Notice anything funny about the height of these bars?
The shortest bar, for 2012, represents 26,000 youth. But the tallest bar, for 2010, represents 27,000 youth. 26,000 and 27,000 are pretty similar numbers, yet they look reeaaaallllly different. The 26,000 seemed way too short compared to the 27,000.
This graph’s vertical y-axis doesn’t start at zero, so the differences between bar heights are exaggerated.
It’s okay to have a non-zero y-axis. But, it must be labeled.
In the after version, I added labels for 25,600, 26,000, 26,400, and so on.
We don’t want to mislead our viewers. We have to be clear that we’ve intentionally truncated that y-axis so that we could zoom in on that segment between 26,000 and 27,000.
Or, another option is to adjust your vertical y-axis so that it starts at zero.

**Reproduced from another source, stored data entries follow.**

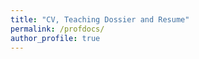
 ```yaml
---
title: "CV, Teaching Dossier and Resume"
permalink: /profdocs/
author_profile: true
---
```

<object data="{{ site.url }}{{ site.baseurl }}/assets/documents/Academic_CV_NJR_May_2024.pdf" width="1000" height="1000" type="application/pdf"></object>

<object data="{{ site.url }}{{ site.baseurl }}/assets/documents/Teaching_Dossier_NJR_May_2024.pdf" width="1000" height="1000" type="application/pdf"></object>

Then, you wouldn’t need to have any axis labels off to the left of your graph.
The tradeoff is that, now, the bars are all roughly the same height… which might be okay, depending on what you want to emphasize. Maybe you’re trying to show that a consistent number of youth were enrolled in the study sample each year. In that case, starting the y-axis at zero would help you out.
Let’s look at those two “after” versions once more.

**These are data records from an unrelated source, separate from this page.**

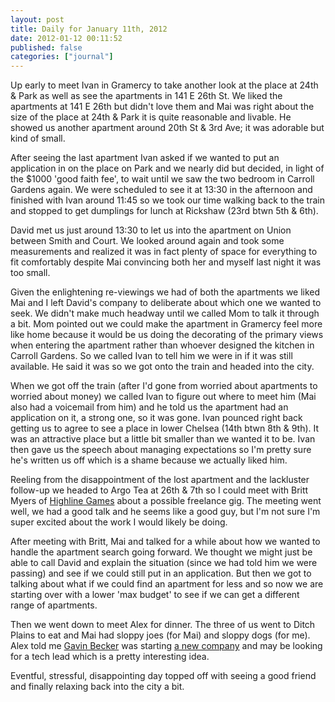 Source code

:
 ```yaml
---
layout: post
title: Daily for January 11th, 2012
date: 2012-01-12 00:11:52
published: false
categories: ["journal"]
---
```

 
Up early to meet Ivan in Gramercy to take another look at the place at 24th & Park as well as see the apartments in 141 E 26th St. We liked the apartments at 141 E 26th but didn't love them and Mai was right about the size of the place at 24th & Park it is quite reasonable and livable. He showed us another apartment around 20th St & 3rd Ave; it was adorable but kind of small.

After seeing the last apartment Ivan asked if we wanted to put an application in on the place on Park and we nearly did but decided, in light of the $1000 'good faith fee', to wait until we saw the two bedroom in Carroll Gardens again. We were scheduled to see it at 13:30 in the afternoon and finished with Ivan around 11:45 so we took our time walking back to the train and stopped to get dumplings for lunch at Rickshaw (23rd btwn 5th & 6th).

David met us just around 13:30 to let us into the apartment on Union between Smith and Court. We looked around again and took some measurements and realized it was in fact plenty of space for everything to fit comfortably despite Mai convincing both her and myself last night it was too small.

Given the enlightening re-viewings we had of both the apartments we liked Mai and I left David's company to deliberate about which one we wanted to seek. We didn't make much headway until we called Mom to talk it through a bit. Mom pointed out we could make the apartment in Gramercy feel more like home because it would be us doing the decorating of the primary views when entering the apartment rather than whoever designed the kitchen in Carroll Gardens. So we called Ivan to tell him we were in if it was still available. He said it was so we got onto the train and headed into the city.

When we got off the train (after I'd gone from worried about apartments to worried about money) we called Ivan to figure out where to meet him (Mai also had a voicemail from him) and he told us the apartment had an application on it, a strong one, so it was gone. Ivan pounced right back getting us to agree to see a place in lower Chelsea (14th btwn 8th & 9th). It was an attractive place but a little bit smaller than we wanted it to be. Ivan then gave us the speech about managing expectations so I'm pretty sure he's written us off which is a shame because we actually liked him.

Reeling from the disappointment of the lost apartment and the lackluster follow-up we headed to Argo Tea at 26th & 7th so I could meet with Britt Myers of [Highline Games](http://highlinegames.com) about a possible freelance gig. The meeting went well, we had a good talk and he seems like a good guy, but I'm not sure I'm super excited about the work I would likely be doing.

After meeting with Britt, Mai and talked for a while about how we wanted to handle the apartment search going forward. We thought we might just be able to call David and explain the situation (since we had told him we were passing) and see if we could still put in an application. But then we got to talking about what if we could find an apartment for less and so now we are starting over with a lower 'max budget' to see if we can get a different range of apartments. 

Then we went down to meet Alex for dinner. The three of us went to Ditch Plains to eat and Mai had sloppy joes (for Mai) and sloppy dogs (for me). Alex told me [Gavin Becker](http://twitter.com/grokstar) was starting [a new company](http://bondsy.com) and may be looking for a tech lead which is a pretty interesting idea.

Eventful, stressful, disappointing day topped off with seeing a good friend and finally relaxing back into the city a bit.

Option A, on the top right: If you’re going to start your y-axis at something other than zero, then you need to add axis labels.
Option B, on the bottom right: You can start your axis at zero and forego having any labels.

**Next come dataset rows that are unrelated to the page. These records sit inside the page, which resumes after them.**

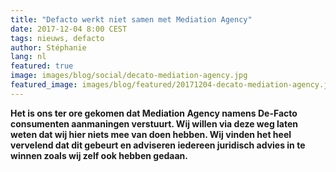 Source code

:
 ```yaml
---
title: "Defacto werkt niet samen met Mediation Agency"
date: 2017-12-04 8:00 CEST
tags: nieuws, defacto
author: Stéphanie
lang: nl
featured: true
image: images/blog/social/decato-mediation-agency.jpg
featured_image: images/blog/featured/20171204-decato-mediation-agency.jpg
---
```


**Het is ons ter ore gekomen dat Mediation Agency namens De-Facto consumenten aanmaningen verstuurt. Wij willen via deze weg laten weten dat wij hier niets mee van doen hebben. Wij vinden het heel vervelend dat dit gebeurt en adviseren iedereen juridisch advies in te winnen zoals wij zelf ook hebben gedaan.**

How have you handled truncated y-axes in your projects?
I would say that your options are great rules, but would disagree with your visual metaphor of a bar chart.
Bar charts inherently use length to visualize the measure of the data. If you truncate the length at all, the visual metaphor disappears all together, regardless of whether or not the axis is labeled.
A better visual metaphor in this case (and I would say of any case in which the axis is truncated) would be a trend line chart. The data in the case are already over time, making it the more appropriate choice from the start. Then, if you need to truncate the axis to make the change in the data more clear, you don’t lose the meaning of the visual metaphor, like in the case with the bar chart.
In line charts that are truncated, I like to not only indicate the scale with labels, but also distinguish the baseline with weight. For example, if I normally make the baseline a solid, 1pt line and the grid lines 0.5pt dotted line, I would also code the “baseline” in a truncated chart the in the same way as I would the rest of the grid lines. I’ve found this has helped people more readily notice that the baseline is not really a baseline, but a truncated y-axis.
I totally agree with Jessica here. Please don’t truncate the y-axis when using bar charts. Plot a line chart instead.
Wouldn’t this be a case for possibly not even using a bar chart and just stating the there was virtually no variation in youth enrollment from 2008-2014? (the coefficient of variation for this data set is ~1.3%). Unless there is some threshold # (i.e. 26,500) that the data “needs” to be at (which you could then draw a line at as a performance indicator regardless of the y-axis), this may be a talking point sentence vs a chart.